Robert Lerman—an economist at American University and fellow at the Urban Institute, a nonpartisan economic and social policy research center in Washington, D.C.—has a solution. He believes bringing apprentice-based learning to America’s schools would both raise earnings and give young men the skills they need to be good husbands and fathers. Put boys in a real-world situation outside the classroom, with skilled adults as mentors, Lerman says, and students have a chance to engage in on-the-job training in a wide range of fields from baking to boat-building, farming to architecture, public health to civil engineering. This is learning in context and it’s what young men (and women) crave: It feels immediate and real. It is not isolated or abstract; it is refreshingly relevant, and it is taking place in real time, in real space, and among adults who take young people seriously. Youth apprenticeship has an immediacy that engages students who have trouble paying attention in class; instead, they are being given the time and the means to develop genuine mastery in a given field. At the very same time, they are cultivating skills—such as how to communicate effectively, problem-solve, work in teams, and maintain a positive attitude—that help them be reliable partners to their spouses and present, stable fathers to their children.

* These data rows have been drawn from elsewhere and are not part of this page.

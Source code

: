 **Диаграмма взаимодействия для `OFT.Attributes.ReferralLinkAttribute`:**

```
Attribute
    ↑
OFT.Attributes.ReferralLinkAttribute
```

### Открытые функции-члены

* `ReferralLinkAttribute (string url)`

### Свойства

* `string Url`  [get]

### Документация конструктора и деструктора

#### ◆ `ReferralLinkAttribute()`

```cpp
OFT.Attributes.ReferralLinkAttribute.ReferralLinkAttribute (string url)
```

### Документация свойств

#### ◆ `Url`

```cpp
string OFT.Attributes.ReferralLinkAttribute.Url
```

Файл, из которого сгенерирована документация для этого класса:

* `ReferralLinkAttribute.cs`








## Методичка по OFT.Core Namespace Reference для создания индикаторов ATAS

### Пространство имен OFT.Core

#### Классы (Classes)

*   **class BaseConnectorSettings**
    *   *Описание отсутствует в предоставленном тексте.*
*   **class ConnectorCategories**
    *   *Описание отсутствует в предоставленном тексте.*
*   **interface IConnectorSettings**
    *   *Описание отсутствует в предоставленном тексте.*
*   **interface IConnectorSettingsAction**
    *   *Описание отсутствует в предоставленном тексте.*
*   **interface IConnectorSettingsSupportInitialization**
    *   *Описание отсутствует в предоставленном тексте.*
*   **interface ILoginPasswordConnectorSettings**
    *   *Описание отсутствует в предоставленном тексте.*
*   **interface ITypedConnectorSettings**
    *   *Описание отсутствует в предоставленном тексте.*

“If we teach everything entirely in a classroom context, we’re not going to be as effective—even when it comes to academics,” Lerman tells me. “The reality is that people learn best—whether it’s cognitive or technical skills or even how to get along with others—in context.”

Although skill-based training is in decline, the article convincingly show how boys learn better when their education includes real-world skills and real-world behaviors.

Here’s just one snippet:

Robert Halpern, a professor of education at the Erikson Institute in Chicago, whose research focuses on after-school programs for poor children and their families, argues that the best schooling for adolescent developmental needs goes beyond the classroom. During a 30-month investigation of one afterschool apprenticeship program, After School Matters in Chicago, Halpern found that participating youth, who attend the program a mere three afternoons a week for one school year, became more flexible thinkers and undertook tasks with more care. The youngsters learned to persevere and understand the value of working through problems. They became more self-responsible and more patient. Notably, their public behavior changed; they became “more mature, more appropriately assertive,” Halpern explains in his book The Means to Grow Up: Reinventing Apprenticeship as a Developmental Support in Adolescence. These are all skills that serve young people well when they enter the workforce, and when they start families of their own.

These apprenticeships, according to Halpern, gave youth “a sense of different ways of being an adult, what it means to be passionate about a discipline, and what it takes to become good at thinking.” Not only were students learning actively rather than passively for the first time in their lives, the experience enabled many of them to begin to overcome years of thinking of themselves as subpar learners. In so doing, their experiences opened up a future that would otherwise have remained closed, and influenced them at a critical time in their lives. These “very specific learning and work experiences leave a deep imprint on still malleable selves.”

You need to read the whole thing if this is relevant to you. It’s no use complaining about “man up” and other nonsense. The real causes of male decline are systemic. Find the policies that work and implement them. Throw out the failed ideology of feminism from the classroom and do what works for our young men.